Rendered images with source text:
□ □ □ □ □

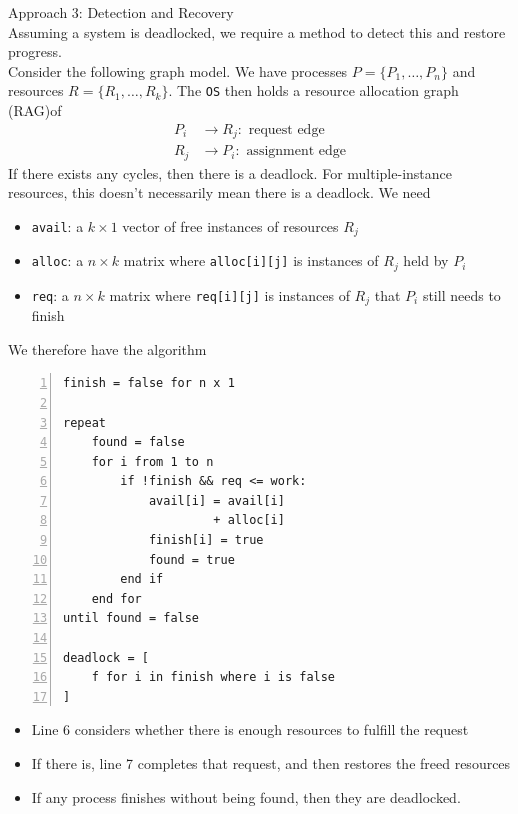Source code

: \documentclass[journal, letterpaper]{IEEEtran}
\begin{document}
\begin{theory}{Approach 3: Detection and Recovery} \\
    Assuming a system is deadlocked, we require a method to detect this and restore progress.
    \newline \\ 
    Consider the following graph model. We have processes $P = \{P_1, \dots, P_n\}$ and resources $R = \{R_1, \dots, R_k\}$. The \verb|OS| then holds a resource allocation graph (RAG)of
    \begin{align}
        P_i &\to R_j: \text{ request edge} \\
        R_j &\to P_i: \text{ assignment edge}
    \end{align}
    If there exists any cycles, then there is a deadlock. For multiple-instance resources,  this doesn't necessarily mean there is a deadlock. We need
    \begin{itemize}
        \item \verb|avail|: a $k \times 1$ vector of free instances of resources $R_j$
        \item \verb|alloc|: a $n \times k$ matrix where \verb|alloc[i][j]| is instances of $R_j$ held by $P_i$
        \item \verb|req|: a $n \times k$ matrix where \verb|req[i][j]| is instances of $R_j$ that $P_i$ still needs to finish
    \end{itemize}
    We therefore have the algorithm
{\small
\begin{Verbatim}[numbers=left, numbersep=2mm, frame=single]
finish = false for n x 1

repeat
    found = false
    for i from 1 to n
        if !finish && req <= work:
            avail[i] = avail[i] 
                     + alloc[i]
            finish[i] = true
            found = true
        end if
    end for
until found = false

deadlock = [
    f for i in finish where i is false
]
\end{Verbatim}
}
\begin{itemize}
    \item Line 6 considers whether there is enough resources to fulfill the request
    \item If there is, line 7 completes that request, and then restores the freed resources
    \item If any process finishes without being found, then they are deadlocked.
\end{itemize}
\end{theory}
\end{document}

□ □ □ □ □

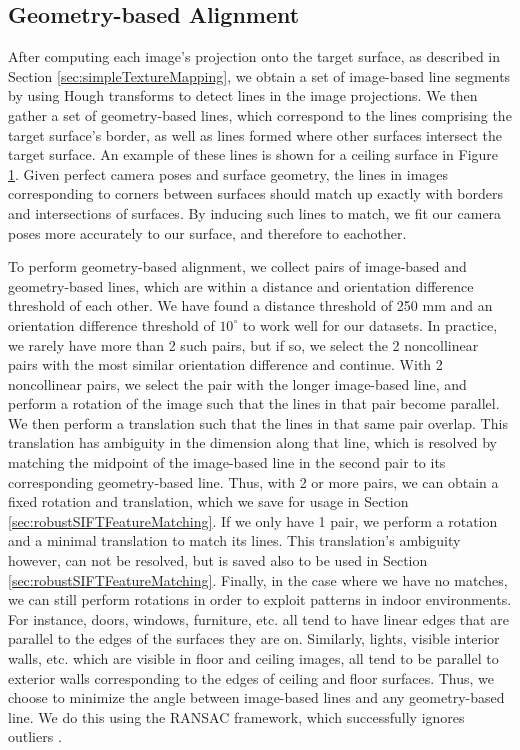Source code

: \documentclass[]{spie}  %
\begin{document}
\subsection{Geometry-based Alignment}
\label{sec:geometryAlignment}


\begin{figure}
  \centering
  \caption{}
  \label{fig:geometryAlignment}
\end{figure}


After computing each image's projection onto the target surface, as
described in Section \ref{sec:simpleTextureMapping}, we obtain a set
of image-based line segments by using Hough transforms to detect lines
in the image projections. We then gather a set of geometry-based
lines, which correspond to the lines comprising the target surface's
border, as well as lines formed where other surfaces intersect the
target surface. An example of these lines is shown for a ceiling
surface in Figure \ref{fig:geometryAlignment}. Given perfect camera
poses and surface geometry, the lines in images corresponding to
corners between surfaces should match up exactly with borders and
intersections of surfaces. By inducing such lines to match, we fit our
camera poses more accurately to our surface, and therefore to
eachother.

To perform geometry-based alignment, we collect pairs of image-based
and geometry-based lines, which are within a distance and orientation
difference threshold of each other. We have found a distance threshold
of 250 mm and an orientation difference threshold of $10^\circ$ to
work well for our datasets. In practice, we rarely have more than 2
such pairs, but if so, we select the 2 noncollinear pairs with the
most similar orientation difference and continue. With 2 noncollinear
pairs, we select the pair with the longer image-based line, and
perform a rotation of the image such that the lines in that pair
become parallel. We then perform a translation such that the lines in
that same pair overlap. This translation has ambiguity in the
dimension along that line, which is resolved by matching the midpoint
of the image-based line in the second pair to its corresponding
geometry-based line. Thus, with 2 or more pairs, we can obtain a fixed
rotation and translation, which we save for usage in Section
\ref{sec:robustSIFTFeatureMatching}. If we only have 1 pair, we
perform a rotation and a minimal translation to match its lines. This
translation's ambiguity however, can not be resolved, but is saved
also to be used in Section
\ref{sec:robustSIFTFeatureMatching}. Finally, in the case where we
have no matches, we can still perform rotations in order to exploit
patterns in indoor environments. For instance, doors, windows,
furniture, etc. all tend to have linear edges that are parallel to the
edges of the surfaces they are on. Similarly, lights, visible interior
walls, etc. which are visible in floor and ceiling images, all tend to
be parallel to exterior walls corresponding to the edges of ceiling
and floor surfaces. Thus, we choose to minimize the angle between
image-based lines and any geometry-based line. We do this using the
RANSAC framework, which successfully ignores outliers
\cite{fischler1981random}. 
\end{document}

□ □ □ □ □

▶ **TASK OBJECTIVE**
Please find every line in the records above that holds the word "translation" and copy it.

▶ **PROBLEM SOLUTION**
become parallel. We then perform a translation such that the lines in
that same pair overlap. This translation has ambiguity in the
rotation and translation, which we save for usage in Section
perform a rotation and a minimal translation to match its lines. This
translation's ambiguity however, can not be resolved, but is saved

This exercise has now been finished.